**EXERCISE BRIEF:**
Your answer should consist of every line in the records that holds "nabla".

**Records from a dataset:**
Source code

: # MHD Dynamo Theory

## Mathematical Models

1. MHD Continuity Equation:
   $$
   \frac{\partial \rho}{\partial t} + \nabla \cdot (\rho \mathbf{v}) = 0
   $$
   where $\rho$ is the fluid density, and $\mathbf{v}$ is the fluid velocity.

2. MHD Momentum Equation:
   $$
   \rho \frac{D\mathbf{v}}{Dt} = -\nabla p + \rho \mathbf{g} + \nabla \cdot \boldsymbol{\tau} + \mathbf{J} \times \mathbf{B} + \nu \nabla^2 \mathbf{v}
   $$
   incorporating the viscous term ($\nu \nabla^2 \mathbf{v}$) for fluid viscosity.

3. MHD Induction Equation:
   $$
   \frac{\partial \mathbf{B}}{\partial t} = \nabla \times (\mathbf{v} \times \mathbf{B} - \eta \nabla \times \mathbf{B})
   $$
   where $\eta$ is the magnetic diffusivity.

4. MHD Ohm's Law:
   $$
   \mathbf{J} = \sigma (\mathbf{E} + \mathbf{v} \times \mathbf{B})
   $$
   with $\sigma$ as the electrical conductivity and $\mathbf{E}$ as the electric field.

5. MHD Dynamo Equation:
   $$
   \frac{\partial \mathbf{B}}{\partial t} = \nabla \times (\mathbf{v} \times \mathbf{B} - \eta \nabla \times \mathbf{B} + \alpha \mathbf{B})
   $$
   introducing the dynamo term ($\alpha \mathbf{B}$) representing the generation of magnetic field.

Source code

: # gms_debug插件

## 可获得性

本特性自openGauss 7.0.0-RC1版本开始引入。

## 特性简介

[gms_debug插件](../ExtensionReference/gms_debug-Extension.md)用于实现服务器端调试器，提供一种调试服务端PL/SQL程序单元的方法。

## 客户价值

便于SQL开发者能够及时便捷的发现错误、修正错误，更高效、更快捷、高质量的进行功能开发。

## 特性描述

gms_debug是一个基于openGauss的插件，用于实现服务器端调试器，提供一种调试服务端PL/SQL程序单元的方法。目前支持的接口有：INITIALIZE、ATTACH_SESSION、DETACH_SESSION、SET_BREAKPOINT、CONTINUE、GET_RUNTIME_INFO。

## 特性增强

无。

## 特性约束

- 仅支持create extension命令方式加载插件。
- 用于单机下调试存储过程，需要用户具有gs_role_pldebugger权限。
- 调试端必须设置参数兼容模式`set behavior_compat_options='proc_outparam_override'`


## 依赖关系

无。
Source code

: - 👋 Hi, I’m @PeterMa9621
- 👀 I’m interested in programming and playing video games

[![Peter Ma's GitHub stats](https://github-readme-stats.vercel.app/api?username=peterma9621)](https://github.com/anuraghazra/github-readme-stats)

**WRITTEN RESPONSE:**
   \frac{\partial \rho}{\partial t} + \nabla \cdot (\rho \mathbf{v}) = 0
   \rho \frac{D\mathbf{v}}{Dt} = -\nabla p + \rho \mathbf{g} + \nabla \cdot \boldsymbol{\tau} + \mathbf{J} \times \mathbf{B} + \nu \nabla^2 \mathbf{v}
   incorporating the viscous term ($\nu \nabla^2 \mathbf{v}$) for fluid viscosity.
   \frac{\partial \mathbf{B}}{\partial t} = \nabla \times (\mathbf{v} \times \mathbf{B} - \eta \nabla \times \mathbf{B})
   \frac{\partial \mathbf{B}}{\partial t} = \nabla \times (\mathbf{v} \times \mathbf{B} - \eta \nabla \times \mathbf{B} + \alpha \mathbf{B})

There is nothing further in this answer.